Source texts of formatted documents
== Segment start ==
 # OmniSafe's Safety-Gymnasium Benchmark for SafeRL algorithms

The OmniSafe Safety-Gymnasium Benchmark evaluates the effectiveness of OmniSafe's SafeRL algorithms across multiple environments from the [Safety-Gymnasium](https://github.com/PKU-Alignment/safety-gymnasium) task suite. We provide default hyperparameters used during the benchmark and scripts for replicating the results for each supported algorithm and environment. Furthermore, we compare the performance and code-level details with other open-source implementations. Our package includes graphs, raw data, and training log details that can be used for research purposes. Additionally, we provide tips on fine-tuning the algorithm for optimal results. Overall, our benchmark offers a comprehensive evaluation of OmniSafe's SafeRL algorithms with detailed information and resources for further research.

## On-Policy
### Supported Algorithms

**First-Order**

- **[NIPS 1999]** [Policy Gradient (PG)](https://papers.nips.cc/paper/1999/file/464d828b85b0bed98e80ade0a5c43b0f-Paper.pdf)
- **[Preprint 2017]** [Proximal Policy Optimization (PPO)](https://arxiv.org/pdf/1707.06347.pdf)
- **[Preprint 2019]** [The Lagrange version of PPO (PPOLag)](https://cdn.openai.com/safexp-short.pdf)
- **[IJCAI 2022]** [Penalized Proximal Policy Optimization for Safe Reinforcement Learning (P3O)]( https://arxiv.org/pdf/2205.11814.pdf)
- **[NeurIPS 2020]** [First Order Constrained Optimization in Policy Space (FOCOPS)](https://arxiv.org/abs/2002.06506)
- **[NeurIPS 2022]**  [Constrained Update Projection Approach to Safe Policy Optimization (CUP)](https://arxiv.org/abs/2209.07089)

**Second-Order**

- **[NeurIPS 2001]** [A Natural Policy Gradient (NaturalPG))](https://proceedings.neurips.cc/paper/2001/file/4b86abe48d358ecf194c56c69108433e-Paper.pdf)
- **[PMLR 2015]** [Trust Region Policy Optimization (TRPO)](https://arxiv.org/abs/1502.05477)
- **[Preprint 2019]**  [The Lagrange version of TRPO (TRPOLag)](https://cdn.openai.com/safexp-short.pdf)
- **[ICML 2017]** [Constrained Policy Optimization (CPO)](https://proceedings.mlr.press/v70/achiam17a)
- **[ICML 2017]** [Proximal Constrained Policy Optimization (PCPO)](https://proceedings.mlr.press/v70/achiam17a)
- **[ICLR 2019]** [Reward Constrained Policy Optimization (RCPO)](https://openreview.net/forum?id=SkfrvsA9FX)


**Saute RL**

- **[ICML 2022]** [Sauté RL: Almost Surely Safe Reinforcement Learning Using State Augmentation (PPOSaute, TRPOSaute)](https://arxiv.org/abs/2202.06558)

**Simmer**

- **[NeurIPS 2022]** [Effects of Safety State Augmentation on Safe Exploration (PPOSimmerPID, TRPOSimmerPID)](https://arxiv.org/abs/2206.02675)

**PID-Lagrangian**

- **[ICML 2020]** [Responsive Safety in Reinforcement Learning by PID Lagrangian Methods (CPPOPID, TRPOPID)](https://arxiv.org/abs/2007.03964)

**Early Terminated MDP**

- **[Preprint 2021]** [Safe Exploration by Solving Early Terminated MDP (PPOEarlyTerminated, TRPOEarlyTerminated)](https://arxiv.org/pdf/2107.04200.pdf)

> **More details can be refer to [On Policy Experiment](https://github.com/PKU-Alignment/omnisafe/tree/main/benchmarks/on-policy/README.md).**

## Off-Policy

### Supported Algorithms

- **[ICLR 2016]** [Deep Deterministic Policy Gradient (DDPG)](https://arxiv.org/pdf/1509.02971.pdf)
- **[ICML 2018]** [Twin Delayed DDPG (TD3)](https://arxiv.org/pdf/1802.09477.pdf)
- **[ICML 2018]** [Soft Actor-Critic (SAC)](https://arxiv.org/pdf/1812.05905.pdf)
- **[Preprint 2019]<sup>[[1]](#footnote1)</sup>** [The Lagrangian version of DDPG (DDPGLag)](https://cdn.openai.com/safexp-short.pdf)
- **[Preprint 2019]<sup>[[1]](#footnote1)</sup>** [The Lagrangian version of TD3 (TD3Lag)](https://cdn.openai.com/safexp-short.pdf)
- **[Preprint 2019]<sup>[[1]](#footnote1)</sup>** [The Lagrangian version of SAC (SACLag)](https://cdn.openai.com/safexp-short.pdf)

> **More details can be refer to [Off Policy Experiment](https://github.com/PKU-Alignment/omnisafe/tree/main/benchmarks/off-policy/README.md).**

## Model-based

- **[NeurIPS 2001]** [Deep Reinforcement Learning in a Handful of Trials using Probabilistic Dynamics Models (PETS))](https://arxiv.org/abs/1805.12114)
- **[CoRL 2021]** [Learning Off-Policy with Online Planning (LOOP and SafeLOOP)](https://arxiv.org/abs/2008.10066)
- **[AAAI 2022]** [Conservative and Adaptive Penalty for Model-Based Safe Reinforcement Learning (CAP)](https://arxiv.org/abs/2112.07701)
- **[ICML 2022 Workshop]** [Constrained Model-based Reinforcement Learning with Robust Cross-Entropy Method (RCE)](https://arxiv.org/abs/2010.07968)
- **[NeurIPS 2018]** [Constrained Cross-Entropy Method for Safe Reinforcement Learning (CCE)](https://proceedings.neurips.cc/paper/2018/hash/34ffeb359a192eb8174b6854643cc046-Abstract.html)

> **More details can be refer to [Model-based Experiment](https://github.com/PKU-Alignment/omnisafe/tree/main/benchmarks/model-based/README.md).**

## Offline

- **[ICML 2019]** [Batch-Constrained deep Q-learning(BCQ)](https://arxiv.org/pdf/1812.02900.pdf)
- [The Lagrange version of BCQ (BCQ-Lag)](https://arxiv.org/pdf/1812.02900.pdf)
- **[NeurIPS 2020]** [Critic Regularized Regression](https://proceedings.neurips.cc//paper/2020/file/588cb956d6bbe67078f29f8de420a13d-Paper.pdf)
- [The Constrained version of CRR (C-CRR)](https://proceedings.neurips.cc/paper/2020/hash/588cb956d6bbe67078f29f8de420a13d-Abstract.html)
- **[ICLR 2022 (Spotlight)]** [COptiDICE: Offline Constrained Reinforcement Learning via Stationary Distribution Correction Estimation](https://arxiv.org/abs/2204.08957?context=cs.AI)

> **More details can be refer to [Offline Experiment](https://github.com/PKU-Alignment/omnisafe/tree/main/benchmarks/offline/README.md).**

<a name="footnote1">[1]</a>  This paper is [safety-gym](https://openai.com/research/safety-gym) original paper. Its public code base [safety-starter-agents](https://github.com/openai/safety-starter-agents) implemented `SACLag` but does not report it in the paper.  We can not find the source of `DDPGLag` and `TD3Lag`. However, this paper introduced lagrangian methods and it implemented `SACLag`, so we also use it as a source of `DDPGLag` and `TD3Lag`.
== Segment end ==
- _Action item_: Please repeat all the records above exactly as they appear.

- _Result of this exercise_:
 # OmniSafe's Safety-Gymnasium Benchmark for SafeRL algorithms

The OmniSafe Safety-Gymnasium Benchmark evaluates the effectiveness of OmniSafe's SafeRL algorithms across multiple environments from the [Safety-Gymnasium](https://github.com/PKU-Alignment/safety-gymnasium) task suite. We provide default hyperparameters used during the benchmark and scripts for replicating the results for each supported algorithm and environment. Furthermore, we compare the performance and code-level details with other open-source implementations. Our package includes graphs, raw data, and training log details that can be used for research purposes. Additionally, we provide tips on fine-tuning the algorithm for optimal results. Overall, our benchmark offers a comprehensive evaluation of OmniSafe's SafeRL algorithms with detailed information and resources for further research.

## On-Policy
### Supported Algorithms

**First-Order**

- **[NIPS 1999]** [Policy Gradient (PG)](https://papers.nips.cc/paper/1999/file/464d828b85b0bed98e80ade0a5c43b0f-Paper.pdf)
- **[Preprint 2017]** [Proximal Policy Optimization (PPO)](https://arxiv.org/pdf/1707.06347.pdf)
- **[Preprint 2019]** [The Lagrange version of PPO (PPOLag)](https://cdn.openai.com/safexp-short.pdf)
- **[IJCAI 2022]** [Penalized Proximal Policy Optimization for Safe Reinforcement Learning (P3O)]( https://arxiv.org/pdf/2205.11814.pdf)
- **[NeurIPS 2020]** [First Order Constrained Optimization in Policy Space (FOCOPS)](https://arxiv.org/abs/2002.06506)
- **[NeurIPS 2022]**  [Constrained Update Projection Approach to Safe Policy Optimization (CUP)](https://arxiv.org/abs/2209.07089)

**Second-Order**

- **[NeurIPS 2001]** [A Natural Policy Gradient (NaturalPG))](https://proceedings.neurips.cc/paper/2001/file/4b86abe48d358ecf194c56c69108433e-Paper.pdf)
- **[PMLR 2015]** [Trust Region Policy Optimization (TRPO)](https://arxiv.org/abs/1502.05477)
- **[Preprint 2019]**  [The Lagrange version of TRPO (TRPOLag)](https://cdn.openai.com/safexp-short.pdf)
- **[ICML 2017]** [Constrained Policy Optimization (CPO)](https://proceedings.mlr.press/v70/achiam17a)
- **[ICML 2017]** [Proximal Constrained Policy Optimization (PCPO)](https://proceedings.mlr.press/v70/achiam17a)
- **[ICLR 2019]** [Reward Constrained Policy Optimization (RCPO)](https://openreview.net/forum?id=SkfrvsA9FX)


**Saute RL**

- **[ICML 2022]** [Sauté RL: Almost Surely Safe Reinforcement Learning Using State Augmentation (PPOSaute, TRPOSaute)](https://arxiv.org/abs/2202.06558)

**Simmer**

- **[NeurIPS 2022]** [Effects of Safety State Augmentation on Safe Exploration (PPOSimmerPID, TRPOSimmerPID)](https://arxiv.org/abs/2206.02675)

**PID-Lagrangian**

- **[ICML 2020]** [Responsive Safety in Reinforcement Learning by PID Lagrangian Methods (CPPOPID, TRPOPID)](https://arxiv.org/abs/2007.03964)

**Early Terminated MDP**

- **[Preprint 2021]** [Safe Exploration by Solving Early Terminated MDP (PPOEarlyTerminated, TRPOEarlyTerminated)](https://arxiv.org/pdf/2107.04200.pdf)

> **More details can be refer to [On Policy Experiment](https://github.com/PKU-Alignment/omnisafe/tree/main/benchmarks/on-policy/README.md).**

## Off-Policy

### Supported Algorithms

- **[ICLR 2016]** [Deep Deterministic Policy Gradient (DDPG)](https://arxiv.org/pdf/1509.02971.pdf)
- **[ICML 2018]** [Twin Delayed DDPG (TD3)](https://arxiv.org/pdf/1802.09477.pdf)
- **[ICML 2018]** [Soft Actor-Critic (SAC)](https://arxiv.org/pdf/1812.05905.pdf)
- **[Preprint 2019]<sup>[[1]](#footnote1)</sup>** [The Lagrangian version of DDPG (DDPGLag)](https://cdn.openai.com/safexp-short.pdf)
- **[Preprint 2019]<sup>[[1]](#footnote1)</sup>** [The Lagrangian version of TD3 (TD3Lag)](https://cdn.openai.com/safexp-short.pdf)
- **[Preprint 2019]<sup>[[1]](#footnote1)</sup>** [The Lagrangian version of SAC (SACLag)](https://cdn.openai.com/safexp-short.pdf)

> **More details can be refer to [Off Policy Experiment](https://github.com/PKU-Alignment/omnisafe/tree/main/benchmarks/off-policy/README.md).**

## Model-based

- **[NeurIPS 2001]** [Deep Reinforcement Learning in a Handful of Trials using Probabilistic Dynamics Models (PETS))](https://arxiv.org/abs/1805.12114)
- **[CoRL 2021]** [Learning Off-Policy with Online Planning (LOOP and SafeLOOP)](https://arxiv.org/abs/2008.10066)
- **[AAAI 2022]** [Conservative and Adaptive Penalty for Model-Based Safe Reinforcement Learning (CAP)](https://arxiv.org/abs/2112.07701)
- **[ICML 2022 Workshop]** [Constrained Model-based Reinforcement Learning with Robust Cross-Entropy Method (RCE)](https://arxiv.org/abs/2010.07968)
- **[NeurIPS 2018]** [Constrained Cross-Entropy Method for Safe Reinforcement Learning (CCE)](https://proceedings.neurips.cc/paper/2018/hash/34ffeb359a192eb8174b6854643cc046-Abstract.html)

> **More details can be refer to [Model-based Experiment](https://github.com/PKU-Alignment/omnisafe/tree/main/benchmarks/model-based/README.md).**

## Offline

- **[ICML 2019]** [Batch-Constrained deep Q-learning(BCQ)](https://arxiv.org/pdf/1812.02900.pdf)
- [The Lagrange version of BCQ (BCQ-Lag)](https://arxiv.org/pdf/1812.02900.pdf)
- **[NeurIPS 2020]** [Critic Regularized Regression](https://proceedings.neurips.cc//paper/2020/file/588cb956d6bbe67078f29f8de420a13d-Paper.pdf)
- [The Constrained version of CRR (C-CRR)](https://proceedings.neurips.cc/paper/2020/hash/588cb956d6bbe67078f29f8de420a13d-Abstract.html)
- **[ICLR 2022 (Spotlight)]** [COptiDICE: Offline Constrained Reinforcement Learning via Stationary Distribution Correction Estimation](https://arxiv.org/abs/2204.08957?context=cs.AI)

> **More details can be refer to [Offline Experiment](https://github.com/PKU-Alignment/omnisafe/tree/main/benchmarks/offline/README.md).**

<a name="footnote1">[1]</a>  This paper is [safety-gym](https://openai.com/research/safety-gym) original paper. Its public code base [safety-starter-agents](https://github.com/openai/safety-starter-agents) implemented `SACLag` but does not report it in the paper.  We can not find the source of `DDPGLag` and `TD3Lag`. However, this paper introduced lagrangian methods and it implemented `SACLag`, so we also use it as a source of `DDPGLag` and `TD3Lag`.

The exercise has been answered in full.